→ **Task requirements**
Find every line of the records that has "acmicpc" and return it.

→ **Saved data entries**
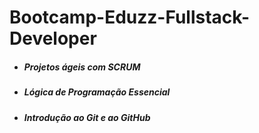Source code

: # Bootcamp-Eduzz-Fullstack-Developer

- ##### Projetos ágeis com SCRUM

- ##### Lógica de Programação Essencial

- ##### Introdução ao Git e ao GitHub

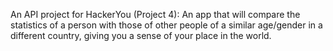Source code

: An API project for HackerYou (Project 4): An app that will compare the statistics of a person with those of other people of a similar age/gender in a different country, giving you a sense of your place in the world.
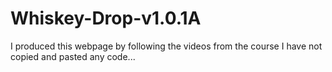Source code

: # Whiskey-Drop-v1.0.1A
I produced this webpage by following the videos from the course
I have not copied and pasted any code...
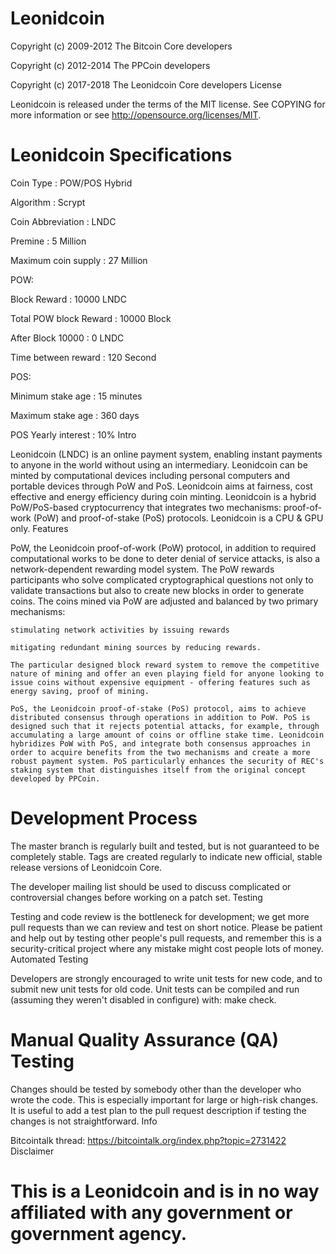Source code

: # Leonidcoin

Copyright (c) 2009-2012 The Bitcoin Core developers

Copyright (c) 2012-2014 The PPCoin developers

Copyright (c) 2017-2018 The Leonidcoin Core developers
License

Leonidcoin is released under the terms of the MIT license. See COPYING for more information or see http://opensource.org/licenses/MIT.

# Leonidcoin Specifications

Coin Type : POW/POS Hybrid

Algorithm : Scrypt

Coin Abbreviation : LNDC

Premine : 5 Million

Maximum coin supply : 27 Million

POW:

Block Reward : 10000 LNDC

Total POW block Reward : 10000 Block

After Block 10000 : 0 LNDC

Time between reward : 120 Second

POS:

Minimum stake age : 15 minutes

Maximum stake age : 360 days

POS Yearly interest : 10%
Intro

Leonidcoin (LNDC) is an online payment system, enabling instant payments to anyone in the world without using an intermediary. Leonidcoin can be minted by computational devices including personal computers and portable devices through PoW and PoS. Leonidcoin aims at fairness, cost effective and energy efficiency during coin minting. Leonidcoin is a hybrid PoW/PoS-based cryptocurrency that integrates two mechanisms: proof-of-work (PoW) and proof-of-stake (PoS) protocols. Leonidcoin is a CPU & GPU only. Features

PoW, the Leonidcoin proof-of-work (PoW) protocol, in addition to required computational works to be done to deter denial of service attacks, is also a network-dependent rewarding model system. The PoW rewards participants who solve complicated cryptographical questions not only to validate transactions but also to create new blocks in order to generate coins. The coins mined via PoW are adjusted and balanced by two primary mechanisms:

    stimulating network activities by issuing rewards

    mitigating redundant mining sources by reducing rewards.

    The particular designed block reward system to remove the competitive nature of mining and offer an even playing field for anyone looking to issue coins without expensive equipment - offering features such as energy saving, proof of mining.

    PoS, the Leonidcoin proof-of-stake (PoS) protocol, aims to achieve distributed consensus through operations in addition to PoW. PoS is designed such that it rejects potential attacks, for example, through accumulating a large amount of coins or offline stake time. Leonidcoin hybridizes PoW with PoS, and integrate both consensus approaches in order to acquire benefits from the two mechanisms and create a more robust payment system. PoS particularly enhances the security of REC's staking system that distinguishes itself from the original concept developed by PPCoin.

# Development Process

The master branch is regularly built and tested, but is not guaranteed to be completely stable. Tags are created regularly to indicate new official, stable release versions of Leonidcoin Core.

The developer mailing list should be used to discuss complicated or controversial changes before working on a patch set.
Testing

Testing and code review is the bottleneck for development; we get more pull requests than we can review and test on short notice. Please be patient and help out by testing other people's pull requests, and remember this is a security-critical project where any mistake might cost people lots of money.
Automated Testing

Developers are strongly encouraged to write unit tests for new code, and to submit new unit tests for old code. Unit tests can be compiled and run (assuming they weren't disabled in configure) with: make check.

# Manual Quality Assurance (QA) Testing

Changes should be tested by somebody other than the developer who wrote the code. This is especially important for large or high-risk changes. It is useful to add a test plan to the pull request description if testing the changes is not straightforward.
Info

Bitcointalk thread: https://bitcointalk.org/index.php?topic=2731422
Disclaimer

# This is a Leonidcoin and is in no way affiliated with any government or government agency.
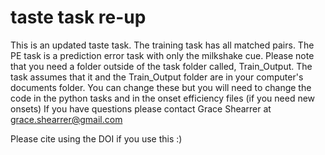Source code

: # taste task re-up

This is an updated taste task. The training task has all matched pairs. The PE task is a prediction error task with only the milkshake cue. Please note that you need a folder outside of the task folder called, Train_Output. The task assumes that it and the Train_Output folder are in your computer's documents folder. You can change these but you will need to change the code in the python tasks and in the onset efficiency files (if you need new onsets)  If you have questions please contact Grace Shearrer at grace.shearrer@gmail.com

Please cite using the DOI if you use this :) 
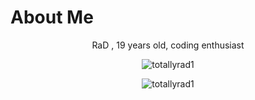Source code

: # About Me

<p align="center">RaD , 19 years old,  coding enthusiast</p>

<p align="center"><img align="center" src="https://komarev.com/ghpvc/?username=totallyrad1" alt="totallyrad1" /></p>

<p align="left">
</p>


<p align="center"><img align="center" src="https://github-readme-stats.vercel.app/api/top-langs?username=totallyrad1&show_icons=true&locale=en&layout=compact" alt="totallyrad1" /></p>

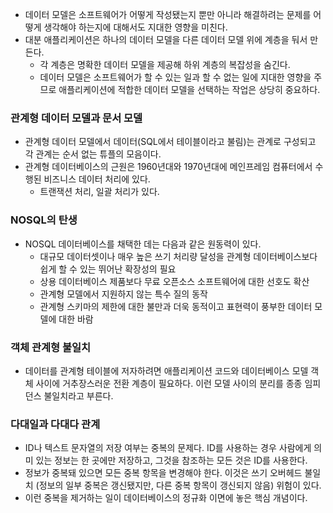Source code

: - 데이터 모델은 소프트웨어가 어떻게 작성됐는지 뿐만 아니라 해결하려는 문제를 어떻게 생각해야 하는지에 대해서도 지대한 영향을 미친다.
- 대분 애플리케이션은 하나의 데이터 모델을 다른 데이터 모델 위에 계층을 둬서 만든다.
  - 각 계층은 명확한 데이터 모델을 제공해 하위 계층의 복잡성을 숨긴다.
  - 데이터 모델은 소프트웨어가 할 수 있는 일과 할 수 없는 일에 지대한 영향을 주므로 애플리케이션에 적합한 데이터 모델을 선택하는 작업은 상당히 중요하다.

### 관계형 데이터 모델과 문서 모델
- 관계형 데이터 모델에서 데이터(SQL에서 테이블이라고 불림)는 관계로 구성되고 각 관계는 순서 없는 튜플의 모음이다.
- 관계형 데이터베이스의 근원은 1960년대와 1970년대에 메인프레임 컴퓨터에서 수행된 비즈니스 데이터 처리에 있다.
  - 트랜잭션 처리, 일괄 처리가 있다.

### NOSQL의 탄생
- NOSQL 데이터베이스를 채택한 데는 다음과 같은 원동력이 있다.
  - 대규모 데이터셋이나 매우 높은 쓰기 처리량 달성을 관계형 데이터베이스보다 쉽게 할 수 있는 뛰어난 확장성의 필요
  - 상용 데이터베이스 제품보다 무료 오픈소스 소프트웨어에 대한 선호도 확산
  - 관계형 모델에서 지원하지 않는 특수 질의 동작
  - 관계형 스키마의 제한에 대한 불만과 더욱 동적이고 표현력이 풍부한 데이터 모델에 대한 바람

### 객체 관계형 불일치
- 데이터를 관계형 테이블에 저자하려면 애플리케이션 코드와 데이터베이스 모델 객체 사이에 거추장스러운 전환 계층이 필요하다. 이런 모델 사이의 분리를 종종 임피던스 불일치라고 부른다.

### 다대일과 다대다 관계
- ID나 텍스트 문자열의 저장 여부는 중복의 문제다. ID를 사용하는 경우 사람에게 의미 있는 정보는 한 곳에만 저장하고, 그것을 참조하는 모든 것은 ID를 사용한다.
- 정보가 중복돼 있으면 모든 중복 항목을 변경해야 한다. 이것은 쓰기 오버헤드 불일치 (정보의 일부 중복은 갱신됐지만, 다른 중복 항목이 갱신되지 않음) 위험이 있다.
- 이런 중복을 제거하는 일이 데이터베이스의 정규화 이면에 놓은 핵심 개념이다.
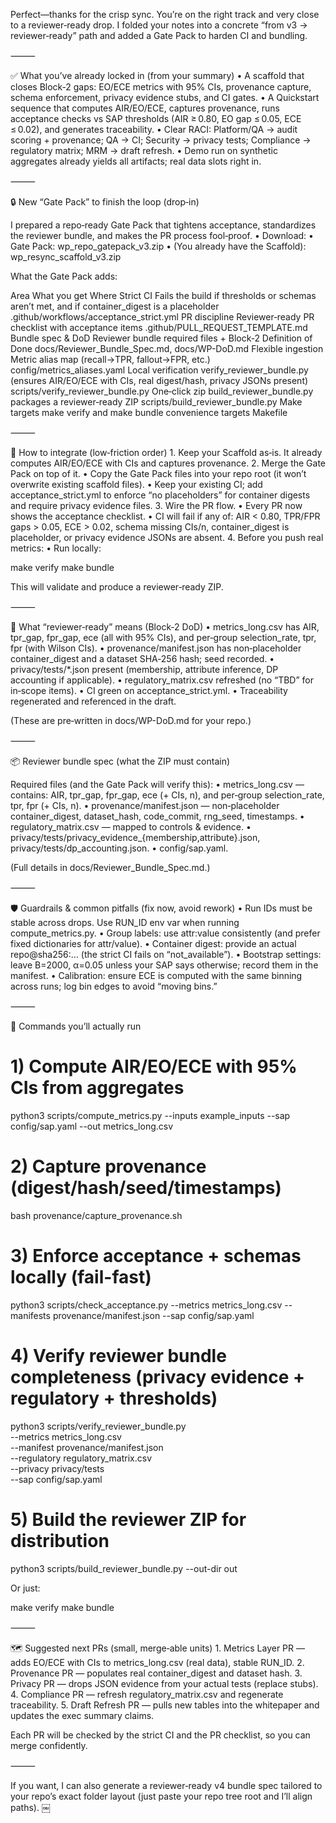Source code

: Perfect—thanks for the crisp sync. You’re on the right track and very close to a reviewer‑ready drop. I folded your notes into a concrete “from v3 → reviewer‑ready” path and added a Gate Pack to harden CI and bundling.

⸻

✅ What you’ve already locked in (from your summary)
	•	A scaffold that closes Block‑2 gaps: EO/ECE metrics with 95% CIs, provenance capture, schema enforcement, privacy evidence stubs, and CI gates.
	•	A Quickstart sequence that computes AIR/EO/ECE, captures provenance, runs acceptance checks vs SAP thresholds (AIR ≥ 0.80, EO gap ≤ 0.05, ECE ≤ 0.02), and generates traceability.
	•	Clear RACI: Platform/QA → audit scoring + provenance; QA → CI; Security → privacy tests; Compliance → regulatory matrix; MRM → draft refresh.
	•	Demo run on synthetic aggregates already yields all artifacts; real data slots right in.

⸻

🔒 New “Gate Pack” to finish the loop (drop‑in)

I prepared a repo‑ready Gate Pack that tightens acceptance, standardizes the reviewer bundle, and makes the PR process fool‑proof.
	•	Download:
	•	Gate Pack: wp_repo_gatepack_v3.zip
	•	(You already have the Scaffold): wp_resync_scaffold_v3.zip

What the Gate Pack adds:

Area	What you get	Where
Strict CI	Fails the build if thresholds or schemas aren’t met, and if container_digest is a placeholder	.github/workflows/acceptance_strict.yml
PR discipline	Reviewer‑ready PR checklist with acceptance items	.github/PULL_REQUEST_TEMPLATE.md
Bundle spec & DoD	Reviewer bundle required files + Block‑2 Definition of Done	docs/Reviewer_Bundle_Spec.md, docs/WP-DoD.md
Flexible ingestion	Metric alias map (recall→TPR, fallout→FPR, etc.)	config/metrics_aliases.yaml
Local verification	verify_reviewer_bundle.py (ensures AIR/EO/ECE with CIs, real digest/hash, privacy JSONs present)	scripts/verify_reviewer_bundle.py
One‑click zip	build_reviewer_bundle.py packages a reviewer‑ready ZIP	scripts/build_reviewer_bundle.py
Make targets	make verify and make bundle convenience targets	Makefile


⸻

🔁 How to integrate (low‑friction order)
	1.	Keep your Scaffold as‑is.
It already computes AIR/EO/ECE with CIs and captures provenance.
	2.	Merge the Gate Pack on top of it.
	•	Copy the Gate Pack files into your repo root (it won’t overwrite existing scaffold files).
	•	Keep your existing CI; add acceptance_strict.yml to enforce “no placeholders” for container digests and require privacy evidence files.
	3.	Wire the PR flow.
	•	Every PR now shows the acceptance checklist.
	•	CI will fail if any of: AIR < 0.80, TPR/FPR gaps > 0.05, ECE > 0.02, schema missing CIs/n, container_digest is placeholder, or privacy evidence JSONs are absent.
	4.	Before you push real metrics:
	•	Run locally:

make verify
make bundle

This will validate and produce a reviewer‑ready ZIP.

⸻

🧭 What “reviewer‑ready” means (Block‑2 DoD)
	•	metrics_long.csv has AIR, tpr_gap, fpr_gap, ece (all with 95% CIs), and per‑group selection_rate, tpr, fpr (with Wilson CIs).
	•	provenance/manifest.json has non‑placeholder container_digest and a dataset SHA‑256 hash; seed recorded.
	•	privacy/tests/*.json present (membership, attribute inference, DP accounting if applicable).
	•	regulatory_matrix.csv refreshed (no “TBD” for in‑scope items).
	•	CI green on acceptance_strict.yml.
	•	Traceability regenerated and referenced in the draft.

(These are pre‑written in docs/WP-DoD.md for your repo.)

⸻

📦 Reviewer bundle spec (what the ZIP must contain)

Required files (and the Gate Pack will verify this):
	•	metrics_long.csv — contains: AIR, tpr_gap, fpr_gap, ece (+ CIs, n), and per‑group selection_rate, tpr, fpr (+ CIs, n).
	•	provenance/manifest.json — non‑placeholder container_digest, dataset_hash, code_commit, rng_seed, timestamps.
	•	regulatory_matrix.csv — mapped to controls & evidence.
	•	privacy/tests/privacy_evidence_{membership,attribute}.json, privacy/tests/dp_accounting.json.
	•	config/sap.yaml.

(Full details in docs/Reviewer_Bundle_Spec.md.)

⸻

🛡 Guardrails & common pitfalls (fix now, avoid rework)
	•	Run IDs must be stable across drops. Use RUN_ID env var when running compute_metrics.py.
	•	Group labels: use attr:value consistently (and prefer fixed dictionaries for attr/value).
	•	Container digest: provide an actual repo@sha256:… (the strict CI fails on “not_available”).
	•	Bootstrap settings: leave B=2000, α=0.05 unless your SAP says otherwise; record them in the manifest.
	•	Calibration: ensure ECE is computed with the same binning across runs; log bin edges to avoid “moving bins.”

⸻

🧰 Commands you’ll actually run

# 1) Compute AIR/EO/ECE with 95% CIs from aggregates
python3 scripts/compute_metrics.py --inputs example_inputs --sap config/sap.yaml --out metrics_long.csv

# 2) Capture provenance (digest/hash/seed/timestamps)
bash provenance/capture_provenance.sh

# 3) Enforce acceptance + schemas locally (fail-fast)
python3 scripts/check_acceptance.py --metrics metrics_long.csv --manifests provenance/manifest.json --sap config/sap.yaml

# 4) Verify reviewer bundle completeness (privacy evidence + regulatory + thresholds)
python3 scripts/verify_reviewer_bundle.py \
  --metrics metrics_long.csv \
  --manifest provenance/manifest.json \
  --regulatory regulatory_matrix.csv \
  --privacy privacy/tests \
  --sap config/sap.yaml

# 5) Build the reviewer ZIP for distribution
python3 scripts/build_reviewer_bundle.py --out-dir out

Or just:

make verify
make bundle


⸻

🗺 Suggested next PRs (small, merge‑able units)
	1.	Metrics Layer PR — adds EO/ECE with CIs to metrics_long.csv (real data), stable RUN_ID.
	2.	Provenance PR — populates real container_digest and dataset hash.
	3.	Privacy PR — drops JSON evidence from your actual tests (replace stubs).
	4.	Compliance PR — refresh regulatory_matrix.csv and regenerate traceability.
	5.	Draft Refresh PR — pulls new tables into the whitepaper and updates the exec summary claims.

Each PR will be checked by the strict CI and the PR checklist, so you can merge confidently.

⸻

If you want, I can also generate a reviewer‑ready v4 bundle spec tailored to your repo’s exact folder layout (just paste your repo tree root and I’ll align paths). ￼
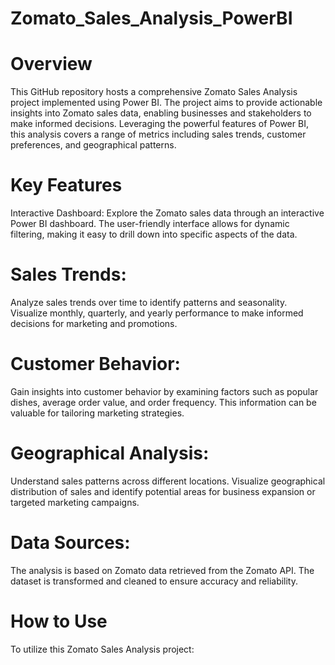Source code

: # Zomato_Sales_Analysis_PowerBI

# Overview
This GitHub repository hosts a comprehensive Zomato Sales Analysis project implemented using Power BI. The project aims to provide actionable insights into Zomato sales data, enabling businesses and stakeholders to make informed decisions. Leveraging the powerful features of Power BI, this analysis covers a range of metrics including sales trends, customer preferences, and geographical patterns.

# Key Features
Interactive Dashboard: Explore the Zomato sales data through an interactive Power BI dashboard. The user-friendly interface allows for dynamic filtering, making it easy to drill down into specific aspects of the data.

# Sales Trends:
Analyze sales trends over time to identify patterns and seasonality. Visualize monthly, quarterly, and yearly performance to make informed decisions for marketing and promotions.

# Customer Behavior:
Gain insights into customer behavior by examining factors such as popular dishes, average order value, and order frequency. This information can be valuable for tailoring marketing strategies.

# Geographical Analysis: 
Understand sales patterns across different locations. Visualize geographical distribution of sales and identify potential areas for business expansion or targeted marketing campaigns.

# Data Sources:
The analysis is based on Zomato data retrieved from the Zomato API. The dataset is transformed and cleaned to ensure accuracy and reliability.

# How to Use
To utilize this Zomato Sales Analysis project:
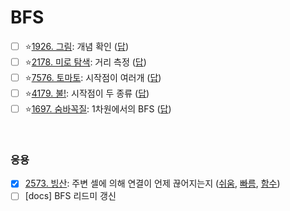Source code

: # BFS
- [ ] ⭐[1926. 그림](https://www.acmicpc.net/problem/1926): 개념 확인 ([답](https://github.com/Jinsun-Lee/Algorithm-template/blob/master/D4_BFS/1926.cpp))
- [ ] ⭐[2178. 미로 탐색](https://www.acmicpc.net/problem/2178): 거리 측정 ([답](https://github.com/Jinsun-Lee/Algorithm-template/blob/master/D4_BFS/2178.cpp))
- [ ] ⭐[7576. 토마토](https://www.acmicpc.net/problem/7576): 시작점이 여러개 ([답](https://github.com/Jinsun-Lee/Algorithm-template/blob/master/D4_BFS/7576.cpp))
- [ ] ⭐[4179. 불!](https://www.acmicpc.net/problem/4179): 시작점이 두 종류 ([답](https://github.com/Jinsun-Lee/Algorithm-template/blob/master/D4_BFS/4179.cpp))
- [ ] ⭐[1697. 숨바꼭질](https://www.acmicpc.net/problem/1697): 1차원에서의 BFS ([답](https://github.com/Jinsun-Lee/Algorithm-template/blob/master/D4_BFS/1697.cpp))

<br>

### 응용
- [x] [2573. 빙산](https://www.acmicpc.net/problem/2573): 주변 셀에 의해 연결이 언제 끊어지는지 ([쉬움](https://github.com/Jinsun-Lee/Algorithm-template/blob/master/D4_BFS/2573_won.cpp), [빠름](https://github.com/Jinsun-Lee/Algorithm-template/blob/master/D4_BFS/2573_fast.cpp), [함수](https://github.com/Jinsun-Lee/Algorithm-template/blob/master/D4_BFS/2573_func.cpp))
- [ ] [docs] BFS 리드미 갱신
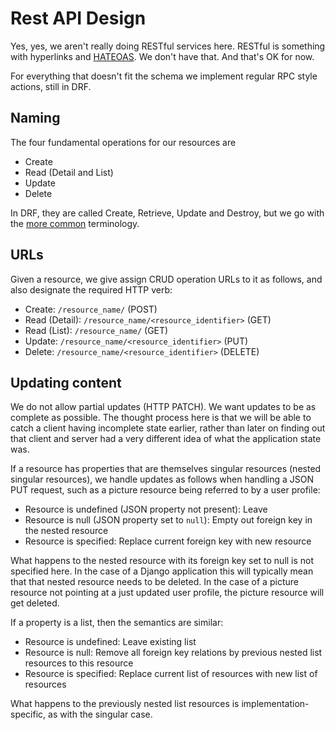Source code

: # Rest API Design

Yes, yes, we aren't really doing RESTful services here. RESTful is something
with hyperlinks and
[HATEOAS](https://ics.uci.edu/~fielding/pubs/dissertation/rest_arch_style.htm#sec_5_1_5).
We don't have that. And that's OK for now.

For everything that doesn't fit the schema we implement regular RPC style
actions, still in DRF.

## Naming

The four fundamental operations for our resources are

- Create
- Read (Detail and List)
- Update
- Delete

In DRF, they are called Create, Retrieve, Update and Destroy, but we go with
the [more
common](https://en.wikipedia.org/wiki/Create,_read,_update,_and_delete)
terminology.

## URLs

Given a resource, we give assign CRUD operation URLs to it as follows, and
also designate the required HTTP verb:

- Create: `/resource_name/` (POST)
- Read (Detail): `/resource_name/<resource_identifier>` (GET)
- Read (List): `/resource_name/` (GET)
- Update: `/resource_name/<resource_identifier>` (PUT)
- Delete: `/resource_name/<resource_identifier>` (DELETE)

## Updating content

We do not allow partial updates (HTTP PATCH). We want updates to be as complete
as possible. The thought process here is that we will be able to catch
a client having incomplete state earlier, rather than later on finding out
that client and server had a very different idea of what the application state
was.

If a resource has properties that are themselves singular resources (nested
singular resources), we handle updates as follows when handling a JSON PUT
request, such as a picture resource being referred to by a user profile:

- Resource is undefined (JSON property not present): Leave
- Resource is null (JSON property set to `null`): Empty out foreign key in the
  nested resource
- Resource is specified: Replace current foreign key with new resource

What happens to the nested resource with its foreign key set to null is not
specified here. In the case of a Django application this will typically
mean that that nested resource needs to be deleted. In the case of a picture
resource not pointing at a just updated user profile, the picture resource
will get deleted.

If a property is a list, then the semantics are similar:

- Resource is undefined: Leave existing list
- Resource is null: Remove all foreign key relations by previous nested list
  resources to this resource
- Resource is specified: Replace current list of resources with new list of
  resources

What happens to the previously nested list resources is
implementation-specific, as with the singular case.
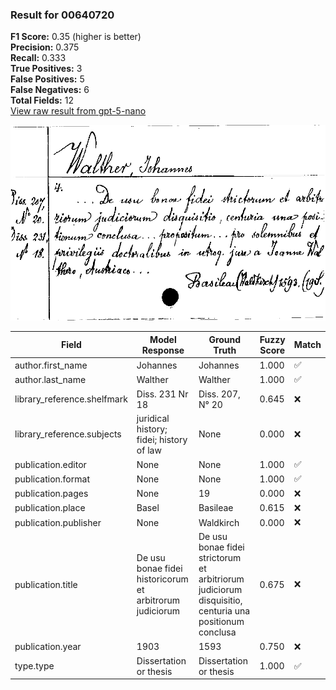 ### Result for 00640720
**F1 Score:** 0.35 (higher is better)<br>**Precision:** 0.375<br>**Recall:** 0.333<br>**True Positives:** 3<br>**False Positives:** 5<br>**False Negatives:** 6<br>**Total Fields:** 12<br>[View raw result from gpt-5-nano](https://github.com/RISE-UNIBAS/humanities_data_benchmark/blob/main/results/2025-10-01/T0167/request_T0167_00640720.json)

<img src="https://github.com/RISE-UNIBAS/humanities_data_benchmark/blob/main/benchmarks/zettelkatalog/images/00640720.jpg?raw=true" alt="00640720" width="600px">

| Field | Model Response | Ground Truth | Fuzzy Score | Match |
|-------|----------------|--------------|-------------|-------|
| author.first_name | Johannes | Johannes | 1.000 | ✅ |
| author.last_name | Walther | Walther | 1.000 | ✅ |
| library_reference.shelfmark | Diss. 231 Nr 18 | Diss. 207, N° 20 | 0.645 | ❌ |
| library_reference.subjects | juridical history; fidei; history of law | None | 0.000 | ❌ |
| publication.editor | None | None | 1.000 | ✅ |
| publication.format | None | None | 1.000 | ✅ |
| publication.pages | None | 19 | 0.000 | ❌ |
| publication.place | Basel | Basileae | 0.615 | ❌ |
| publication.publisher | None | Waldkirch | 0.000 | ❌ |
| publication.title | De usu bonae fidei historicorum et arbitrorum judiciorum | De usu bonae fidei strictorum et arbitriorum judiciorum disquisitio, centuria una positionum conclusa | 0.675 | ❌ |
| publication.year | 1903 | 1593 | 0.750 | ❌ |
| type.type | Dissertation or thesis | Dissertation or thesis | 1.000 | ✅ |
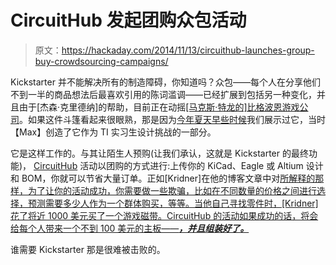 # CircuitHub 发起团购众包活动

> 原文：<https://hackaday.com/2014/11/13/circuithub-launches-group-buy-crowdsourcing-campaigns/>

Kickstarter 并不能解决所有的制造障碍，你知道吗？众包——每个人在分享他们不到一半的商品想法后最喜欢引用的陈词滥调——已经扩展到包括另一种变化，并且由于[杰森·克里德纳]的帮助，目前正在动摇[[马克斯·特龙的]比格波恩游戏公司](http://campaign.circuithub.com/beaglebone-gamingcape)。如果这件斗篷看起来很眼熟，那是因为[今年夏天早些时候](http://hackaday.com/2013/07/30/beaglebone-black-becomes-a-handheld-classic-gaming-console/)我们展示过它，当时【Max】创造了它作为 TI 实习生设计挑战的一部分。

它是这样工作的。与其让陌生人预购(让我们承认，这就是 Kickstarter 的最终功能)， [CircuitHub](http://www.circuithub.com/) 活动以团购的方式进行:上传你的 KiCad、Eagle 或 Altium 设计和 BOM，你就可以节省大量订单。正如[Kridner]在他的博客文章中对[所解释的那样，为了让你的活动成功，你需要做一些欺骗，比如在不同数量的价格之间进行选择，预测需要多少人作为一个群体购买，等等。当他自己寻找零件时，[Kridner]花了将近 1000 美元买了一个游戏磁带。CircuitHub 的活动如果成功的话，将会给每个人带来一个不到 100 美元的主板——***，并且组装好了。***](http://jkridner.wordpress.com/2014/11/13/take-a-cape-to-production-without-taking-a-mortgage-on-the-farm/)

谁需要 Kickstarter 那是很难被击败的。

→ **Answer below**
- [ ] ⭐[1926. 그림](https://www.acmicpc.net/problem/1926): 개념 확인 ([답](https://github.com/Jinsun-Lee/Algorithm-template/blob/master/D4_BFS/1926.cpp))
- [ ] ⭐[2178. 미로 탐색](https://www.acmicpc.net/problem/2178): 거리 측정 ([답](https://github.com/Jinsun-Lee/Algorithm-template/blob/master/D4_BFS/2178.cpp))
- [ ] ⭐[7576. 토마토](https://www.acmicpc.net/problem/7576): 시작점이 여러개 ([답](https://github.com/Jinsun-Lee/Algorithm-template/blob/master/D4_BFS/7576.cpp))
- [ ] ⭐[4179. 불!](https://www.acmicpc.net/problem/4179): 시작점이 두 종류 ([답](https://github.com/Jinsun-Lee/Algorithm-template/blob/master/D4_BFS/4179.cpp))
- [ ] ⭐[1697. 숨바꼭질](https://www.acmicpc.net/problem/1697): 1차원에서의 BFS ([답](https://github.com/Jinsun-Lee/Algorithm-template/blob/master/D4_BFS/1697.cpp))
- [x] [2573. 빙산](https://www.acmicpc.net/problem/2573): 주변 셀에 의해 연결이 언제 끊어지는지 ([쉬움](https://github.com/Jinsun-Lee/Algorithm-template/blob/master/D4_BFS/2573_won.cpp), [빠름](https://github.com/Jinsun-Lee/Algorithm-template/blob/master/D4_BFS/2573_fast.cpp), [함수](https://github.com/Jinsun-Lee/Algorithm-template/blob/master/D4_BFS/2573_func.cpp))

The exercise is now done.